GT: Do you think there are enough China hands among the new generation of US scholars and politicians? Does the US have an interest in nurturing more China hands? 

The answer is no, there are not enough Chinese hands, especially not enough who really understand China. There are people like me who are China watchers, but who don't speak Putonghua, and have never lived in the country for any period of time. I've read the history of it. I have talked to many Chinese and many Americans. I had the good fortune to have Lee Kuan Yew as my tutor to help me try to understand China as well as Henry Kissinger, my old professor. 

But Henry didn't study China when he was young; when he was a professor, he didn't ever learn Putonghua. So we need to have a whole huge cadre of Americans who are studying in China and understanding China better. 
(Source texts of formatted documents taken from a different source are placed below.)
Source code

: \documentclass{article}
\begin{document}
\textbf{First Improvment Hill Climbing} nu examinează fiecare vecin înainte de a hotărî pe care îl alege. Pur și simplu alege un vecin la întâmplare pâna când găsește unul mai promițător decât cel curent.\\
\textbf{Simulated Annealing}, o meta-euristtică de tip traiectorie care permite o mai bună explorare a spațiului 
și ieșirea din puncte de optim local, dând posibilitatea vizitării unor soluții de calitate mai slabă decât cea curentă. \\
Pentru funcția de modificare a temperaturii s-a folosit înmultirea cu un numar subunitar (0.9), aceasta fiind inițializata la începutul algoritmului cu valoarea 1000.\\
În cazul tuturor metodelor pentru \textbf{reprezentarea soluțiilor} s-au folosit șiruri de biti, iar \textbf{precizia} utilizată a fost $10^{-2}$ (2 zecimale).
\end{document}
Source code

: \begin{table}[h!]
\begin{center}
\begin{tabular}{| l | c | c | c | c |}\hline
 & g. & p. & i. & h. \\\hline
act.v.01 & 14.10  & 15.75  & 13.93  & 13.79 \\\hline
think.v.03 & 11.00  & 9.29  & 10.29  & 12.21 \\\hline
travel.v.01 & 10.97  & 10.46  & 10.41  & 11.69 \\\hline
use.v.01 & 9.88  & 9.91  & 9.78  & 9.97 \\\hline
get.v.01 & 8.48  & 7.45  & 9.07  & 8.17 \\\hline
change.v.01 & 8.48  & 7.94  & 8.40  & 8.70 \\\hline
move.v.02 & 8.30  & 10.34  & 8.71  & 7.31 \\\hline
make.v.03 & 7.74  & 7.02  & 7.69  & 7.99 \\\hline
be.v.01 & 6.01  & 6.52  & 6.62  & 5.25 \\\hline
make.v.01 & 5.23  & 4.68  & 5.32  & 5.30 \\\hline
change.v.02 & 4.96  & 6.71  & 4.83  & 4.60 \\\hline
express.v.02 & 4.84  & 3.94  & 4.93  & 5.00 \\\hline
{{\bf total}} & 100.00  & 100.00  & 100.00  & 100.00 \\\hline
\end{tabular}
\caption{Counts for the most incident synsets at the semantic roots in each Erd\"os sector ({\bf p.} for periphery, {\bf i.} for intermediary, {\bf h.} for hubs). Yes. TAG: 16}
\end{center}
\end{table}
Fortunately, this is not a new idea. The US Ambassador to China, Nicholas Burns, is trying to make sure he brings lots of the most talented young foreign service officers to have a chance to be part of this. There are now many excellent (US) students who go to Tsinghua, but not enough. 

President Xi's idea is that there should be 50,000 Americans in the next five years studying in China. It is a great idea. I hope that's going to happen. Similarly on the Chinese side, there are many Chinese studying in the US, and many that study at Harvard. They need to come to my class. At both the people-to-people and the expert level, there's a danger from misunderstandings. People who have a deeper understanding of the two countries, the two cultures and the two histories, are more likely to find out how we can survive together. 

GT: You brought up the issue of misunderstandings. What would you say is the West's biggest misunderstanding about China? 

 Too many people in the West, very simplistically, say this is the new cold war; China must be the Soviet Union; China must have ambitions to create revolutions around the world to take over other countries. That's wrong in every respect. China is not the Soviet Union. China is not pursuing an ideology or a policy of creating revolutions in other countries or attempting to send their troops there or to take over other countries. It makes no sense. But you'll still hear congressmen and other people making such claims. I would say that's a sign of ignorance.